# Given data
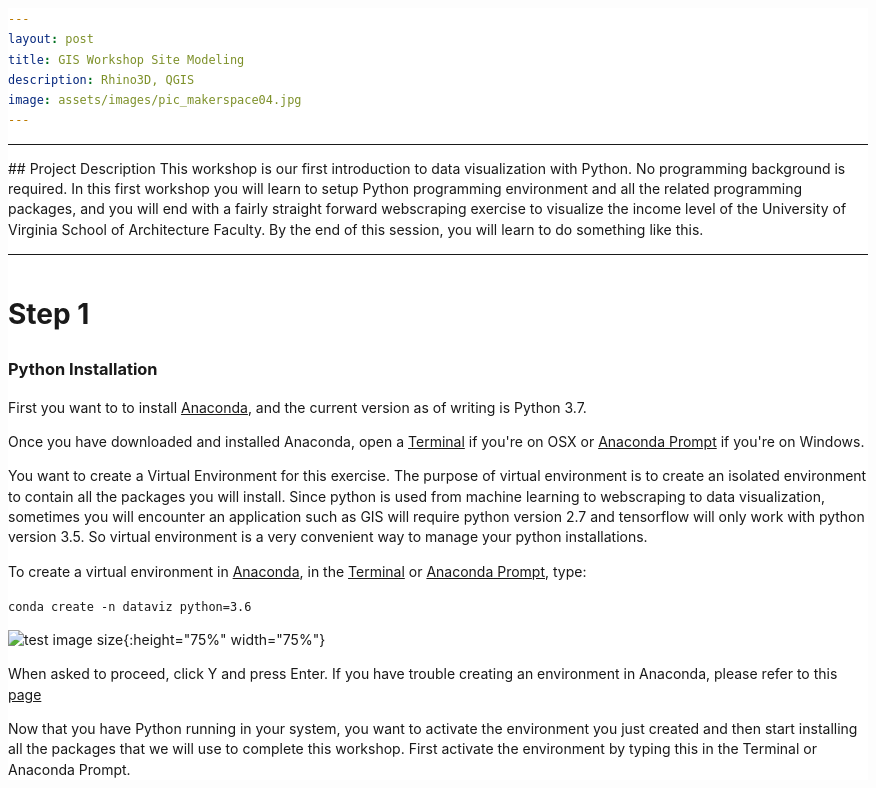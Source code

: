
 ```yaml
---
layout: post
title: GIS Workshop Site Modeling
description: Rhino3D, QGIS
image: assets/images/pic_makerspace04.jpg
---
```

<hr />
## Project Description
This workshop is our first introduction to data visualization with Python. No programming background is required. In this first workshop you will learn to setup Python programming environment and all the related programming packages, and you will end with a fairly straight forward webscraping exercise to visualize the income level of the University of Virginia School of Architecture Faculty. By the end of this session, you will learn to do something like this.

<iframe width="800" height="600" frameborder="0" scrolling="no" src="//plot.ly/~tngai/6.embed"></iframe>

***

# Step 1
### Python Installation

First you want to to install [Anaconda](https://www.anaconda.com/distribution/), and the current version as of writing is Python 3.7.

Once you have downloaded and installed Anaconda, open a [Terminal](https://www.macworld.co.uk/how-to/mac-software/how-use-terminal-on-mac-3608274/) if you're on OSX or [Anaconda Prompt](https://docs.anaconda.com/anaconda/user-guide/getting-started/) if you're on Windows.

You want to create a Virtual Environment for this exercise. The purpose of virtual environment is to create an isolated environment to contain all the packages you will install. Since python is used from machine learning to webscraping to data visualization, sometimes you will encounter an application such as GIS will require python version 2.7 and tensorflow will only work with python version 3.5. So virtual environment is a very convenient way to manage your python installations.

To create a virtual environment in [Anaconda](https://www.anaconda.com/distribution/), in the [Terminal](https://www.macworld.co.uk/how-to/mac-software/how-use-terminal-on-mac-3608274/) or [Anaconda Prompt](https://docs.anaconda.com/anaconda/user-guide/getting-started/), type:
<pre><code>conda create -n dataviz python=3.6</code></pre>

![test image size](../../../assets/images/pic_anaconda_env.jpg){:height="75%" width="75%"}

When asked to proceed, click Y and press Enter. If you have trouble creating an environment in Anaconda, please refer to this [page](https://conda.io/projects/conda/en/latest/user-guide/tasks/manage-environments.html)

Now that you have Python running in your system, you want to activate the environment you just created and then start installing all the packages that we will use to complete this workshop. First activate the environment by typing this in the Terminal or Anaconda Prompt.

# Problem requirements
Copy verbatim, from the listing above, each line from the one containing "Once you have" down to the one containing "When asked to", inclusive.

# Solution for this task
Once you have downloaded and installed Anaconda, open a [Terminal](https://www.macworld.co.uk/how-to/mac-software/how-use-terminal-on-mac-3608274/) if you're on OSX or [Anaconda Prompt](https://docs.anaconda.com/anaconda/user-guide/getting-started/) if you're on Windows.

You want to create a Virtual Environment for this exercise. The purpose of virtual environment is to create an isolated environment to contain all the packages you will install. Since python is used from machine learning to webscraping to data visualization, sometimes you will encounter an application such as GIS will require python version 2.7 and tensorflow will only work with python version 3.5. So virtual environment is a very convenient way to manage your python installations.

To create a virtual environment in [Anaconda](https://www.anaconda.com/distribution/), in the [Terminal](https://www.macworld.co.uk/how-to/mac-software/how-use-terminal-on-mac-3608274/) or [Anaconda Prompt](https://docs.anaconda.com/anaconda/user-guide/getting-started/), type:
<pre><code>conda create -n dataviz python=3.6</code></pre>

![test image size](../../../assets/images/pic_anaconda_env.jpg){:height="75%" width="75%"}

When asked to proceed, click Y and press Enter. If you have trouble creating an environment in Anaconda, please refer to this [page](https://conda.io/projects/conda/en/latest/user-guide/tasks/manage-environments.html)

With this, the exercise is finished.